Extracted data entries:
· · · ·

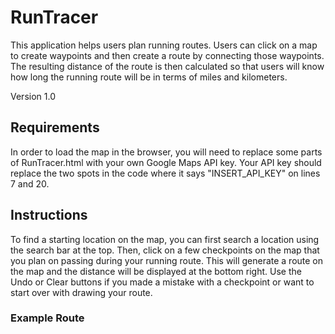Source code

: # RunTracer

This application helps users plan running routes. Users can click on a map to create waypoints and then create a route by connecting those waypoints. The resulting distance of the route is then calculated so that users will know how long the running route will be in terms of miles and kilometers.

Version 1.0


## Requirements

In order to load the map in the browser, you will need to replace some parts of RunTracer.html with your own Google Maps API key. Your API key should replace the two spots in the code where it says "INSERT_API_KEY" on lines 7 and 20.

## Instructions

To find a starting location on the map, you can first search a location using the search bar at the top. Then, click on a few checkpoints on the map that you plan on passing during your running route. This will generate a route on the map and the distance will be displayed at the bottom right. Use the Undo or Clear buttons if you made a mistake with a checkpoint or want to start over with drawing your route.

### Example Route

· · · ·

YOUR ASSIGNMENT:
Exact copies of the entries above are needed, without their pictures.

RESPONSE FOR THIS EXERCISE:
Source code

: # RunTracer

This application helps users plan running routes. Users can click on a map to create waypoints and then create a route by connecting those waypoints. The resulting distance of the route is then calculated so that users will know how long the running route will be in terms of miles and kilometers.

Version 1.0


## Requirements

In order to load the map in the browser, you will need to replace some parts of RunTracer.html with your own Google Maps API key. Your API key should replace the two spots in the code where it says "INSERT_API_KEY" on lines 7 and 20.

## Instructions

To find a starting location on the map, you can first search a location using the search bar at the top. Then, click on a few checkpoints on the map that you plan on passing during your running route. This will generate a route on the map and the distance will be displayed at the bottom right. Use the Undo or Clear buttons if you made a mistake with a checkpoint or want to start over with drawing your route.

### Example Route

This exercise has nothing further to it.